El propio General Paz, hombre de pensamiento liberal en tantos aspectos, en éste de las relaciones sociales de producción en la campaña, en 1830, siendo Gobernador usurpador de la provincia, adoptaría la misma actitud represiva y disciplinarista de sus antecesores. En efecto: en sus “Instrucciones” para la policía de campaña dictadas en aquel año por el “Supremo”, como se hacía llamar, se institucionalizó la persecución al gauchaje libre. Ellas en su artículo 26, ordenaba a jueces y comisarios “no consentir de modo alguno gente vaga y ociosa en sus respectivos distritos” la cual debía ser detenida y destinada a las obras públicas. No es de extrañar esta legislación de Paz, ya que aunque él era sólo un ex seminarista, el grupo social que lo apoyaba era el mismo viejo núcleo de propietarios que hacía tres lustros había rodeado a coronel Díaz. En cambio, el general Juan B. Bustos, hijo de un “terrateniente” del Valle de Punilla se había elevado lo suficiente por encima de su clase como para ser tolerante con sus paisanos de la llanura cordobesa. Su “Reglamento de Campaña” de 1823 -que rigió durante todo el período rosista- y la ley contra el cuatrerismo de 1829, sancionadas ambas durante el mandato del héroe de Arequito, castigaban naturalmente el robo de ganado, pero no contenían la menor alusión al “vago”, vale decir: no incriminaba al gaucho en cuanto hombre libre, sino en tanto y en cuanto se apoderase de animales ajenos.

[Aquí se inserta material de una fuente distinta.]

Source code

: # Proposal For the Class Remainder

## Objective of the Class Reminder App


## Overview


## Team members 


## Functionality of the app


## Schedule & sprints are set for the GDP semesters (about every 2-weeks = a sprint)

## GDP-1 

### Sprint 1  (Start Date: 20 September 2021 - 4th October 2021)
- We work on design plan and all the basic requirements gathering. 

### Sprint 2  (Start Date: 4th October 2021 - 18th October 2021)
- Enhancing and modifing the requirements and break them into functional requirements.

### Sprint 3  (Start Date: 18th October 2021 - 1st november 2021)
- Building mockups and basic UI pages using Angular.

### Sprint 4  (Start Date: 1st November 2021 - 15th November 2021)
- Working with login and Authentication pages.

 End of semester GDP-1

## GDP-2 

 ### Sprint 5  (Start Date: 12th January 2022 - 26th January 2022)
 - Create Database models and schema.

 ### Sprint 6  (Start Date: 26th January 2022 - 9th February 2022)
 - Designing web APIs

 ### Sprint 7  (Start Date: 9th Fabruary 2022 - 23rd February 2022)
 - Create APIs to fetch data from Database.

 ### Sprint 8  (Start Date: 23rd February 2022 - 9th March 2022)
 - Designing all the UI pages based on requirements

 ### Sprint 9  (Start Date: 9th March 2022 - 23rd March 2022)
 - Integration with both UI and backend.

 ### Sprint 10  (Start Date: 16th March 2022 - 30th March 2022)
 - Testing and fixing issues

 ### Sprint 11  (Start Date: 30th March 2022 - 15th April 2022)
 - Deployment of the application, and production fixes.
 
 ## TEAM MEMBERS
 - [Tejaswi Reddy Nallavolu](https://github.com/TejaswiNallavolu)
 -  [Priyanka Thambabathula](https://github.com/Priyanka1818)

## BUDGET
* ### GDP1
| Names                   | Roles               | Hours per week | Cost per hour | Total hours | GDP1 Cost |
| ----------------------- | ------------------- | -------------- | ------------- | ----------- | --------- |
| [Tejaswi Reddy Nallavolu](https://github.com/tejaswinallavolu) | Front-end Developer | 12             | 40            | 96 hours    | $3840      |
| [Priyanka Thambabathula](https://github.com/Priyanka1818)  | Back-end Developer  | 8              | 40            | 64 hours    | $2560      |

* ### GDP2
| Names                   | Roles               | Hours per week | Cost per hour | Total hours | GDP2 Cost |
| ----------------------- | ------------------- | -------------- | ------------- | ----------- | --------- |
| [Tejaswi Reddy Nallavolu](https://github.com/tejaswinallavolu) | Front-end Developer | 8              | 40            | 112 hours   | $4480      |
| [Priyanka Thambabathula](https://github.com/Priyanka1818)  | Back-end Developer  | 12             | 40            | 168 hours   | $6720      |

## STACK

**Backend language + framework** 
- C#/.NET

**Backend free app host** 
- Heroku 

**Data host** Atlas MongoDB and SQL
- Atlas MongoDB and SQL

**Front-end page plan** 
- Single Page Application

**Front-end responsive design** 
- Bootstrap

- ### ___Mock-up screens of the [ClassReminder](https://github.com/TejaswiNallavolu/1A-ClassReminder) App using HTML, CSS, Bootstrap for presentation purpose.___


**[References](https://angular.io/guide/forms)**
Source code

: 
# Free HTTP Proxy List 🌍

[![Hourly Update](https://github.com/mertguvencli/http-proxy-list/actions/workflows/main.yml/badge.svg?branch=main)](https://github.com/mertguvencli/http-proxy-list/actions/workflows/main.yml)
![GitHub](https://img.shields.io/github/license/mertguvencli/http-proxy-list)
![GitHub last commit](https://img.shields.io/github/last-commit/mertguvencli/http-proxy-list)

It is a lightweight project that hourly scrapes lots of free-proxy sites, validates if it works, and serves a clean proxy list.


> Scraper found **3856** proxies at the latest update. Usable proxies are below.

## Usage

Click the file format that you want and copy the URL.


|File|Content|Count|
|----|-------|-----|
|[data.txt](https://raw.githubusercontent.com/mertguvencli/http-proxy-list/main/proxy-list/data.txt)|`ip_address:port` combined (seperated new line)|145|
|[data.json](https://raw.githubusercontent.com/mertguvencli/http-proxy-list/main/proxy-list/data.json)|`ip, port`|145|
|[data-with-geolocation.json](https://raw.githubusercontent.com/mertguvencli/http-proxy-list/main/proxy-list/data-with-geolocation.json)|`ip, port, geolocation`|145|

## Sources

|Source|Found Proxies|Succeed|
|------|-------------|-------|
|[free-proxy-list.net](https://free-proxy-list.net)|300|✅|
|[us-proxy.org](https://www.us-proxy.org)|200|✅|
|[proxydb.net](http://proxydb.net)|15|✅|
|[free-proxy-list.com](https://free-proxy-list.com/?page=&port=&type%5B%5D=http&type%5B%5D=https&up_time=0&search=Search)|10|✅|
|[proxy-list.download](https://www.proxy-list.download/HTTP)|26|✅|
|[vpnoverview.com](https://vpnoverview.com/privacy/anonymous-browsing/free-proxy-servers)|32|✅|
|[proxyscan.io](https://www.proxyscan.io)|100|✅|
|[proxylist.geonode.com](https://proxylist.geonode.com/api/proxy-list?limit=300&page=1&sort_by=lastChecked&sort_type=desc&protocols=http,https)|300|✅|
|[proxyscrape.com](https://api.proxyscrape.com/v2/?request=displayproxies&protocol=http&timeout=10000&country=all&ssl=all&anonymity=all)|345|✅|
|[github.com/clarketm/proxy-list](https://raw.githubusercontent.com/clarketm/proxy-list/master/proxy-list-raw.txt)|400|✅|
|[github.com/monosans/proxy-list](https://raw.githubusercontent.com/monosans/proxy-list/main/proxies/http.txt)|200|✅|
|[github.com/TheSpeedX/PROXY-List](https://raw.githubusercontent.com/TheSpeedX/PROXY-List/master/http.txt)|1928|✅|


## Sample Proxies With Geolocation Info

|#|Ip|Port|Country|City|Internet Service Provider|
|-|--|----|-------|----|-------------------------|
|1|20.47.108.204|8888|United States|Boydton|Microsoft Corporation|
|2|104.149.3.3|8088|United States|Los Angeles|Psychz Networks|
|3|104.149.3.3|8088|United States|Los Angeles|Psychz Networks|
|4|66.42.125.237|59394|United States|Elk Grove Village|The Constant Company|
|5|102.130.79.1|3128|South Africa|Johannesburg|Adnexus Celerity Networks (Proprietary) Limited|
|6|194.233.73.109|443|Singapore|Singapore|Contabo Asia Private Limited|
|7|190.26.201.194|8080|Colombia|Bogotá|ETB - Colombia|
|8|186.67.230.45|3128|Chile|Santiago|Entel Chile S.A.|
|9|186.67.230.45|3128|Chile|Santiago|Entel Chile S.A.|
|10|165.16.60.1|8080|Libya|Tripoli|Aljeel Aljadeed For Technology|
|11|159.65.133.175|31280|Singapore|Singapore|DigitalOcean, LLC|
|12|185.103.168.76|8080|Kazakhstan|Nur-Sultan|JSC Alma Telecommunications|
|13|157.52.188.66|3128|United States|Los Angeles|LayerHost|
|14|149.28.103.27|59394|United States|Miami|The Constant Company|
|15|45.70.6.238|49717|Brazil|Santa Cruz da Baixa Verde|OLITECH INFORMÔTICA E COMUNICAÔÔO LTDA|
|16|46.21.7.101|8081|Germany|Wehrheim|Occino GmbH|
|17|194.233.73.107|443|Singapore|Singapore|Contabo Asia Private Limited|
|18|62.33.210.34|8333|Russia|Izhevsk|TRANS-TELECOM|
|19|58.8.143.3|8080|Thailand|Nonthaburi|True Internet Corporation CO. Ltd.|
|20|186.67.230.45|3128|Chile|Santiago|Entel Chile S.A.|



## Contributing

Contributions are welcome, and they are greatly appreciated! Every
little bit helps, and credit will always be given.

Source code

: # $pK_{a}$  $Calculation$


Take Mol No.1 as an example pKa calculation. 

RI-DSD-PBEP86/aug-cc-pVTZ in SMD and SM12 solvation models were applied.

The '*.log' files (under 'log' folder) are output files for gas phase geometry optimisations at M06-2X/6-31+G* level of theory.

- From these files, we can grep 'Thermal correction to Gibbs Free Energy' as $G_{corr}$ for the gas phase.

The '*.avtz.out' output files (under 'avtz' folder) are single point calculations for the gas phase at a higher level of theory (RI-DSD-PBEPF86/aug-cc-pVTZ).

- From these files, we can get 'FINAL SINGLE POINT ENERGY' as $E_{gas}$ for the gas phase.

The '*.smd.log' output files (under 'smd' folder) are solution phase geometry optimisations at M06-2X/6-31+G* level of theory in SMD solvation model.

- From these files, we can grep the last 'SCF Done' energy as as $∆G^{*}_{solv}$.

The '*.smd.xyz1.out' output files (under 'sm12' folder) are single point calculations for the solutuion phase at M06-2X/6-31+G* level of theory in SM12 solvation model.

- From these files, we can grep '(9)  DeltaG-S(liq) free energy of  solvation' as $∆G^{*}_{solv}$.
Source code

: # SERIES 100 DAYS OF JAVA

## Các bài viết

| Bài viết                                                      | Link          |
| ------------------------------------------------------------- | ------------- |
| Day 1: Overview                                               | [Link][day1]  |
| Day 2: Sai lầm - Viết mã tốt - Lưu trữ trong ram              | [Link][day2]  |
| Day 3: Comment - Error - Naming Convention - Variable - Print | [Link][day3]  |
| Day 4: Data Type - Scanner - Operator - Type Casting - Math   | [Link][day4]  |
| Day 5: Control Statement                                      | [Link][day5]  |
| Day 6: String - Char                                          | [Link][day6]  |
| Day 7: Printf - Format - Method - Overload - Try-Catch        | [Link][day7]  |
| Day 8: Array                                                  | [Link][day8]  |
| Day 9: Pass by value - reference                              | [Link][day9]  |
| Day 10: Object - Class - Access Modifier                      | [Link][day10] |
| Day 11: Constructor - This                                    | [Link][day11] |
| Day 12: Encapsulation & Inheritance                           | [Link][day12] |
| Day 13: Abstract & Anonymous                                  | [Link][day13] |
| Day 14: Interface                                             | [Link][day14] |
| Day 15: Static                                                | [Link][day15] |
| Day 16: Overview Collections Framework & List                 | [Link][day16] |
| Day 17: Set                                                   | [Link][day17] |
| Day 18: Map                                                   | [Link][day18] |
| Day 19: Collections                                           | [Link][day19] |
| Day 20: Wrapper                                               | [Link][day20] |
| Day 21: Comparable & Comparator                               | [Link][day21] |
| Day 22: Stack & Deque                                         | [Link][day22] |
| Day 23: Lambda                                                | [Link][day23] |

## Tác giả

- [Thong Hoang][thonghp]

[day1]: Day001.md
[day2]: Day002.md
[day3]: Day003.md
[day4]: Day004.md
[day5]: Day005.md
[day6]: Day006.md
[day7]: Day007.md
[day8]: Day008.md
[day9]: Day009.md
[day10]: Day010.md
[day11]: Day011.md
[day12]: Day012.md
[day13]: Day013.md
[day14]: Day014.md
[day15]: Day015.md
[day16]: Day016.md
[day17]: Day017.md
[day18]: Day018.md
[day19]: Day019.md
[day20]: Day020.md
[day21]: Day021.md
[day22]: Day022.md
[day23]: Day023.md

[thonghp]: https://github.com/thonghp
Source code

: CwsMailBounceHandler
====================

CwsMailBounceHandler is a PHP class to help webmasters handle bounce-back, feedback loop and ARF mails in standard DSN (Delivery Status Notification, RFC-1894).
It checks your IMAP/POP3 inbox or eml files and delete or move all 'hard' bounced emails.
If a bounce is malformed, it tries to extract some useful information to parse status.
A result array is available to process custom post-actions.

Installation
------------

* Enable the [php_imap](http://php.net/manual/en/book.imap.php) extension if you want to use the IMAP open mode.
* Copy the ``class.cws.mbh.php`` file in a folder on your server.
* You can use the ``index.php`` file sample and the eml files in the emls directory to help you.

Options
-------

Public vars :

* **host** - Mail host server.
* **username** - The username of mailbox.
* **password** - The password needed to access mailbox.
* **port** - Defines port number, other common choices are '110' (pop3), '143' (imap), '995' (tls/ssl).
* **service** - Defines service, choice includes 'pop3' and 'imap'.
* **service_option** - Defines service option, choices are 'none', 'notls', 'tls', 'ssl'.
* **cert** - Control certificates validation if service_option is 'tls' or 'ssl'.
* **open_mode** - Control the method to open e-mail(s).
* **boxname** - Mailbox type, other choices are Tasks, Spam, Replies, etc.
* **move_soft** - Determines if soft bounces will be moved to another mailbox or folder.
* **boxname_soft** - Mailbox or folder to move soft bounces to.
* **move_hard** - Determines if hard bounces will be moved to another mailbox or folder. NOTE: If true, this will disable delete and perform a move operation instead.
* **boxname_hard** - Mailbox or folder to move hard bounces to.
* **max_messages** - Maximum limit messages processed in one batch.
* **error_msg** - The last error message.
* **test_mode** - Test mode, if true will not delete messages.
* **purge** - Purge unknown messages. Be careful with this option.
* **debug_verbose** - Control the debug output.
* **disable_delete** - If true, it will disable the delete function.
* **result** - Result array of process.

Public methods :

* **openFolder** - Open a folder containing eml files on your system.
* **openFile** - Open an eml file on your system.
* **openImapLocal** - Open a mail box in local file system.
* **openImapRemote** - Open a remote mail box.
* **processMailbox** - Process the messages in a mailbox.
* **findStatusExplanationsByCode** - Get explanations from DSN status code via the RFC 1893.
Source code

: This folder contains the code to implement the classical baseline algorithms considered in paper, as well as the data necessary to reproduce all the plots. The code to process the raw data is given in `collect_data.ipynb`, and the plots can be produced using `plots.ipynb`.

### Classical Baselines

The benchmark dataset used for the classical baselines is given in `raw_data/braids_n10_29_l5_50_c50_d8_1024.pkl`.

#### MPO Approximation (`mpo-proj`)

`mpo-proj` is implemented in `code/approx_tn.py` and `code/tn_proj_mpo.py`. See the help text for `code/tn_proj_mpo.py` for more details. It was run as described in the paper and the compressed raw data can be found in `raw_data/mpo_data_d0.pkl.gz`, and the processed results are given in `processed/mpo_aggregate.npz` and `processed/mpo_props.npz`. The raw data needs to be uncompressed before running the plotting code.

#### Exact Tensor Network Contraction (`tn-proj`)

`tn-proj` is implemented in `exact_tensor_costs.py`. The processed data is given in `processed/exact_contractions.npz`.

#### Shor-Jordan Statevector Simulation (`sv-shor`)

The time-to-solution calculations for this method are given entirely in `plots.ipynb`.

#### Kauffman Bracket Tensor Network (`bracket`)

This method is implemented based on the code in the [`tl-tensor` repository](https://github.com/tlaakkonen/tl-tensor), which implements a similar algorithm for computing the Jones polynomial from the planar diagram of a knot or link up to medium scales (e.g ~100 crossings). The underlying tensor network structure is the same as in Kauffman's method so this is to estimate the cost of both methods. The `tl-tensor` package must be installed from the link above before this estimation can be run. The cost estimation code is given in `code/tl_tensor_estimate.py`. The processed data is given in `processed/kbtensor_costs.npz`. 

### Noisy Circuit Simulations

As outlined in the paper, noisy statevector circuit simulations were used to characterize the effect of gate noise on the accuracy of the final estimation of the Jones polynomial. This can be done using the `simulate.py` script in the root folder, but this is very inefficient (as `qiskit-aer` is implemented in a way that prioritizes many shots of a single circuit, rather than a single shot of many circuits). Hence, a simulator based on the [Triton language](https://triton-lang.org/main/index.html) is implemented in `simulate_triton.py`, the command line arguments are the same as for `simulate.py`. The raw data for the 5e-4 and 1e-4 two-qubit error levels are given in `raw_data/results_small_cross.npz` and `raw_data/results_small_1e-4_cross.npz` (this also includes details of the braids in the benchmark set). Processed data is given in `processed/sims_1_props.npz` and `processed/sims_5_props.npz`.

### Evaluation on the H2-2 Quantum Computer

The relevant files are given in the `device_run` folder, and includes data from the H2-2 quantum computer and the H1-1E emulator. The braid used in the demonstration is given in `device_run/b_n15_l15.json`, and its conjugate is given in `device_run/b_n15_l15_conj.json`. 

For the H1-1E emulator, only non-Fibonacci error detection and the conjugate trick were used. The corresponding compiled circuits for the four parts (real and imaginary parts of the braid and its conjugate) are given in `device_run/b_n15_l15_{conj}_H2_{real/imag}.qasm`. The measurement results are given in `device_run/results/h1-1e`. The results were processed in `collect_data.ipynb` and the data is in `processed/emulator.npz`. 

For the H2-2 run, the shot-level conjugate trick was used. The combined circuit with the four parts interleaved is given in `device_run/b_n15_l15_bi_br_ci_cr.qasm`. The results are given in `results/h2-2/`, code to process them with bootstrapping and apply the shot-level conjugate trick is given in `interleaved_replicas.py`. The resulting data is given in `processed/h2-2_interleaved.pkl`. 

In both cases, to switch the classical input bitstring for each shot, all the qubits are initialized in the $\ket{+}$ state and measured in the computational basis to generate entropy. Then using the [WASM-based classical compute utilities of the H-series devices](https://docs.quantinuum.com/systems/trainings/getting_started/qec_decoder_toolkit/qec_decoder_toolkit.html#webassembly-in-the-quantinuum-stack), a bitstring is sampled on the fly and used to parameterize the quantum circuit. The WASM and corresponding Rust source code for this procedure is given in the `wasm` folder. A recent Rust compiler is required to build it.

La historiografía cordobesa oficial ha sido injusta con los dramatis personae que se movieron alrededor de los sucesos del año XV: el General Bustos, que defendió a sus paisanos, pactó la paz con los ranqueles, trató de organizar constitucionalmente a la nación y apoyó como nadie a la universidad y la cultura de la provincia, fue calificado de “bárbaro”, “autoritario” y “perezoso”; el General Paz, en cambio que -sin abandonarlas del todo- puso sordina a sus ideas federales para pactar con los porteños y que persiguió cruelmente a las guerrillas criollas que en La Sierra combatían su ilegítimo gobierno, fue elevado al rango de prócer nacional. Él constituye, con Dalmacio Vélez Sársfield y el Deán Funes la trilogía intocable a cuya sombra no pudo florecer ninguna otra fama. Es que cada uno de ellos respondía a una de las tres fuerzas hegemónicas que ha padecido el país desde siempre: la milicia que abandonó los ideales sanmartinianos; la aristocracia de toga y título que ha dominado la justicia, la Universidad y la civilidad local; y el poderoso clero cordobés, retrógrado como pocos no obstante ciertos aspectos progresivos del propio Deán y sus seguidores de sotana.

1) Lucía Sala de Tourón: “Artigas y su revolución agraria”, Siglo XXI, México 1978, págs. 206/297

2) Emiliano Endrek: “El Mestizaje en Córdoba”, Universidad Nacional de Córdoba 1966, pág. 34.

3) Bando de carácter Judicial y Municipal”, en el folleto “Homenaje en el 150° aniversario de la muerte del coronel José Javier Díaz”, publicado en 1979 por el Ministerio de Bienestar Social de Córdoba.